Da qui, l’assunto — anch’esso più volte ripetuto — secondo il quale l’illogicità della
motivazione, censurabile a norma dell’art. 606, comma 1, lettera e) cod. proc. pen., è
quella evidente, cioè di spessore tale da risultare percepibile ictu ocu/i, in quanto
l’indagine di legittimità sul discorso giustificativo della decisione ha un orizzonte
circoscritto, dovendo il sindacato demandato alla Corte di cassazione limitarsi, per
espressa volontà del legislatore, a riscontrare l’esistenza di un logico apparato
argomentativo, senza possibilità di verifica della rispondenza della motivazione alle
acquisizioni processuali. (Sez.
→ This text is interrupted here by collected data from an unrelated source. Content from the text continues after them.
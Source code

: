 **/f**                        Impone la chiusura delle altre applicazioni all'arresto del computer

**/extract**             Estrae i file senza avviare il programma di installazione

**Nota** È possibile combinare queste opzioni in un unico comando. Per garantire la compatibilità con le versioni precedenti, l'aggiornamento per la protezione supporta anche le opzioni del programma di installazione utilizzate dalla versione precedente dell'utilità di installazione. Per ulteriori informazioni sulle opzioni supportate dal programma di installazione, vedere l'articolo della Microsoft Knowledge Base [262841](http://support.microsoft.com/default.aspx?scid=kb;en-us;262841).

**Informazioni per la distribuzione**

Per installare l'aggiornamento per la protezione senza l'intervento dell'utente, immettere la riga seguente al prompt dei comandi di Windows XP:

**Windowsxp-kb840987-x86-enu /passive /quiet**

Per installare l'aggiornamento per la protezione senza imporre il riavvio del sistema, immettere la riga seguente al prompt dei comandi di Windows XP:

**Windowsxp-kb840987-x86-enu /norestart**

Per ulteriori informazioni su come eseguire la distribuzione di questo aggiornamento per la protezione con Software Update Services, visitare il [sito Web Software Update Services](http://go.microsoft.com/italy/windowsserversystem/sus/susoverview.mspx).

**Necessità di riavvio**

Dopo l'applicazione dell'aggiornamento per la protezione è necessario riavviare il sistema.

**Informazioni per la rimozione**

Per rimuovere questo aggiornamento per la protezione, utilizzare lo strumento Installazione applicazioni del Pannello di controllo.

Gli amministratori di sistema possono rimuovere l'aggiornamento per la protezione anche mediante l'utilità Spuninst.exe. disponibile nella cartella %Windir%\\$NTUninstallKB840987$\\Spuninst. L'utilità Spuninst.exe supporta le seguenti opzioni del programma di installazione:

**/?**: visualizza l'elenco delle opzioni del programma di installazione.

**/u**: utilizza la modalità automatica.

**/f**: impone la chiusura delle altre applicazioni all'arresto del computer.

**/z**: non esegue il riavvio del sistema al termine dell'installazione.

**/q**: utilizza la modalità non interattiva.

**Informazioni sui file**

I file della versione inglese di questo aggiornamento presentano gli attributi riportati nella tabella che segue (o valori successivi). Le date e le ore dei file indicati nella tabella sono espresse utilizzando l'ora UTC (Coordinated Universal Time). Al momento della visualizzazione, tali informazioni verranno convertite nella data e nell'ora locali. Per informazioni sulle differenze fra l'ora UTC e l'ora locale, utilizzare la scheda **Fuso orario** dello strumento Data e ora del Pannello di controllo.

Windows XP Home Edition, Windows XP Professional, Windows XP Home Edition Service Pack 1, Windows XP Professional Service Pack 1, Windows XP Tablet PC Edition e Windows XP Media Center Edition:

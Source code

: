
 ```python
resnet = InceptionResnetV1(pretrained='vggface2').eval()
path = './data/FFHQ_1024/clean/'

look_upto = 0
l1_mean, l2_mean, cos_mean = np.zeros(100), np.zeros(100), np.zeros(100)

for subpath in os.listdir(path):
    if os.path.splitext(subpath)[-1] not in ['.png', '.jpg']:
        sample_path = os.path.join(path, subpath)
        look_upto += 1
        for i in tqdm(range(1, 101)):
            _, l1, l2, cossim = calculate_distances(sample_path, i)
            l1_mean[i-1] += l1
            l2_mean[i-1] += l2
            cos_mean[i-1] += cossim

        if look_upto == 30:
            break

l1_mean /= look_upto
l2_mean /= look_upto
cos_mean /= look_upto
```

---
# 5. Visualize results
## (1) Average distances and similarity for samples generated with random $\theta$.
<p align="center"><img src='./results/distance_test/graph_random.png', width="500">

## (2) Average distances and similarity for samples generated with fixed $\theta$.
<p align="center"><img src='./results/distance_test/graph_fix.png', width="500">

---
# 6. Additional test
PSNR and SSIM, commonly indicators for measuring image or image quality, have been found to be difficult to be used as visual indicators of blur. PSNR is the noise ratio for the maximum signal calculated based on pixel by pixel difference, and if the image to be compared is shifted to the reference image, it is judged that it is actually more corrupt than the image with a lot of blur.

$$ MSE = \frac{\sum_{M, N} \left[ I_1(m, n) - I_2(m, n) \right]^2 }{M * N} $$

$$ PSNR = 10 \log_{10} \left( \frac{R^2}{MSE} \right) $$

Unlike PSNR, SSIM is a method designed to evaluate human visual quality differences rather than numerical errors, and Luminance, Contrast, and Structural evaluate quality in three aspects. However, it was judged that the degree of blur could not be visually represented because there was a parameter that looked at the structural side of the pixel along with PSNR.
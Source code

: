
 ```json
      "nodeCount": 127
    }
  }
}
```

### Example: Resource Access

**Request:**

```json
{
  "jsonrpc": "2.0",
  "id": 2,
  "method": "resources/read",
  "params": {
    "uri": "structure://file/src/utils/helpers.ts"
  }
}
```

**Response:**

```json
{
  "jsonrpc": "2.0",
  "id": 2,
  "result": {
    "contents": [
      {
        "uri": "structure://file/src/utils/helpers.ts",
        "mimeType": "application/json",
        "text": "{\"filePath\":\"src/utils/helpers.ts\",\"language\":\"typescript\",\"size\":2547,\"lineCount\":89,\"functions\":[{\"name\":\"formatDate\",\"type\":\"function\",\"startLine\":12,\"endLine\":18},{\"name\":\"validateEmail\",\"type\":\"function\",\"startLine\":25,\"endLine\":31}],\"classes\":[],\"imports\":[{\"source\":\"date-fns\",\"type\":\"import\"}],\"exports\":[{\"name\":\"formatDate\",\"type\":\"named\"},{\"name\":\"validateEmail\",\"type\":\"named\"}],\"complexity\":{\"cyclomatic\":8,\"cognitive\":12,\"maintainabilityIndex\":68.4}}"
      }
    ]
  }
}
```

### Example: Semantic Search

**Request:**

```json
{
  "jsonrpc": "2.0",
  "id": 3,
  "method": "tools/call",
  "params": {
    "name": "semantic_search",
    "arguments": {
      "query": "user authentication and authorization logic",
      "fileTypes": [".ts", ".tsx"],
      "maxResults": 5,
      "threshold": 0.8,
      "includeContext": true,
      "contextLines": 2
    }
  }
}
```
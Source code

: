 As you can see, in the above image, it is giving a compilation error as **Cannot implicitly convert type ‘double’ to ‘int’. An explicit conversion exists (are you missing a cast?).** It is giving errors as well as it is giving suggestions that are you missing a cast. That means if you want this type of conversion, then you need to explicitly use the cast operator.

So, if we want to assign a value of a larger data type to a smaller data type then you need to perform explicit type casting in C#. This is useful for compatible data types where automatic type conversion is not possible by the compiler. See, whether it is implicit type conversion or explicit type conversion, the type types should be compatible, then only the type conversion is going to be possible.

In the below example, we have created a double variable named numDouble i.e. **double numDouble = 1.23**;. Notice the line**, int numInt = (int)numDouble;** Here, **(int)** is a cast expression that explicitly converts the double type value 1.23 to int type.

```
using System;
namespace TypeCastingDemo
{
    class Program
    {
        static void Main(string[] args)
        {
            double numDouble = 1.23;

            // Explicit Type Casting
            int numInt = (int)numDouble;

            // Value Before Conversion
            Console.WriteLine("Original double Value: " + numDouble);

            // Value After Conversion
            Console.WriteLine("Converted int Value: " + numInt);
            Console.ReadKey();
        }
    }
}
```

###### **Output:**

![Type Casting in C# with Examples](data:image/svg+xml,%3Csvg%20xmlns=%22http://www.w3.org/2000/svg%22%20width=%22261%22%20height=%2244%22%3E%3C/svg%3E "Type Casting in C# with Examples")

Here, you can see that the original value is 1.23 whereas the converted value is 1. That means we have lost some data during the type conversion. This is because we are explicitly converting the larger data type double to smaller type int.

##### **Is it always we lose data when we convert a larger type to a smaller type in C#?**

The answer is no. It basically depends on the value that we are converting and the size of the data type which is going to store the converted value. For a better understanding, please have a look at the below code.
U, n. 47289 del 24/09/2003 – dep. 10/12/2003,
Petrella, Rv. 226074).
Nel caso di specie, il Tribunale ha dunque congruamente esaminato i diversi
profili che hanno riguardato la specifica condotta del A.A. nel quadro della
complessa vicenda estorsiva che lo ha visto materialmente partecipe in termini quanto
mai sfuggenti ed episodici, traendone da ciò l’assenza di indici affidanti in ordine al
suo consapevole inserimento nello snodarsi dei fatti, con la conseguenza di rendere i
rilievi del ricorrente — ancorchè in sé ugualmente plausibili — senz’altro devolvibili
alla competente sede del merito, ma inidonei a contrassegnare in termini di
contradittorietà o manifesta illogicità la motivazione del provvedimento impugnato.
Il ricorso, dunque, essendo stato articolato sulla base di motivi essenzialmente
di “merito”, deve essere dichiarato inammissibile.